Daí, ressalvo que o Tribunal Superior Eleitoral tem admitido, por exemplo, a manutenção de placas de obras públicas colocadas anteriormente ao período vedado previsto na Lei das Eleições, desde que não contenham expressões que possam identificar autoridades, servidores ou administrações cujos dirigentes estejam em campanha eleitoral.

Por isso, colaciono as seguintes ementas de julgados (com grifos meus):

Propaganda institucional. Período vedado. Art. 73 da Lei n° 9.504/97. Placas em obras públicas. Permanência. Responsabilidade. Comprovação.

1. A permanência das placas em obras públicas, colocadas antes do período vedado por lei, somente é admissível desde que não constem expressões que possam identificar autoridades, servidores ou administrações cujos dirigentes estejam em campanha eleitoral (Precedente: Recurso na Representação n° 57/98). […] Recurso especial conhecido e provido.

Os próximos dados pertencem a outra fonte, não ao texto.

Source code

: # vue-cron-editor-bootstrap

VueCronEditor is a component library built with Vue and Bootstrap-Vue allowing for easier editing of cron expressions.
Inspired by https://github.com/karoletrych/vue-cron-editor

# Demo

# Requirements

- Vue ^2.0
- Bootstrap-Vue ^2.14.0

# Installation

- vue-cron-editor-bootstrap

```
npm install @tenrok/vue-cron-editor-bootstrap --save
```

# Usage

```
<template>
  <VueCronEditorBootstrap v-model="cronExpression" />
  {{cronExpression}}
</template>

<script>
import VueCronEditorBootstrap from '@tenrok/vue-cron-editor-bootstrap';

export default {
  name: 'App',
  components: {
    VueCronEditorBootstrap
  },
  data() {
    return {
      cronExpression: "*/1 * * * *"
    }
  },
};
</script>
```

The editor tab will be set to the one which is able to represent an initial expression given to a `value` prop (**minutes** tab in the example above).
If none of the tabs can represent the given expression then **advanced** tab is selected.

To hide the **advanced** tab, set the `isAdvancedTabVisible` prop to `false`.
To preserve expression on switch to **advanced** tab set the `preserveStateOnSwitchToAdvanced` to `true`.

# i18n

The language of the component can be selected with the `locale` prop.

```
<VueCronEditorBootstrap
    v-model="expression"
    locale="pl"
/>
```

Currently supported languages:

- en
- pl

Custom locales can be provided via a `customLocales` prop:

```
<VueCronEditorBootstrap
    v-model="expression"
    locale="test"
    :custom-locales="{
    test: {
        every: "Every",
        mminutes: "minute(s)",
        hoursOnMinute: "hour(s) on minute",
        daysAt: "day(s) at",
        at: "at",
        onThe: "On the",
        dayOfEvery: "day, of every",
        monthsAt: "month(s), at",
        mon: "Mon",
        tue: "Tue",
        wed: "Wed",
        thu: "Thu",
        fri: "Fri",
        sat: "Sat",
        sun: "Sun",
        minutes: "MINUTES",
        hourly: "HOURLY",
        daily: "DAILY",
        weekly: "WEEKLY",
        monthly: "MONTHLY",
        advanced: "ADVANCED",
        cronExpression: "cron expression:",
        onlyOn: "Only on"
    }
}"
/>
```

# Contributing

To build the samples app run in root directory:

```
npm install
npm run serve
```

(Recurso Especial Eleitoral n. 19323, Acórdão n. 19323 de 24.05.2001, Relator: Min. FERNANDO NEVES DA SILVA, Publicação: DJ - Diário de Justiça, Volume 1, Data 10.08.2001, Página 70.)

 

Propaganda institucional em período vedado (Lei 9.504/97, art. 73, § 4°). Mensagens intermitentes, colocadas em relógios eletrônicos instalados em pontos de grande convergência de público.

[...]

2. A permanência de placas em obras públicas, antes do período vedado, é admissível, desde que delas não constem expressões que possam identificar autoridades, servidores ou administrações cujos dirigentes estejam em campanha eleitoral (Precedentes: Representação 57 e Recurso Especial 19.323). Recurso especial conhecido e provido.

(Recurso Especial Eleitoral n. 19326, Acórdão n. 19326 de 16.08.2001, Relator: Min. JOSÉ PAULO SEPÚLVEDA PERTENCE, Publicação: DJ - Diário de Justiça, Volume 1, Data 05.10.2001, Página 140.)

A propósito, a lição de Olivar Coneglian (Propaganda eleitoral - de acordo com o Código Eleitoral e a Lei 9.504/1997. 6 ed., Curitiba: Juruá, 2004, pág. 83):

[…] a administração pública não precisa retirar placas permanentes de obras. Assim, se o município (em processo de eleição municipal) está construindo uma escola em cujo tapume se exibe uma placa com referência à mesma obra, essa placa não precisa ser retirada no período de vedação. Não se admite, porém, a colocação de uma placa nova nesse período, mesmo que a obra tenha sido iniciada nesse tempo.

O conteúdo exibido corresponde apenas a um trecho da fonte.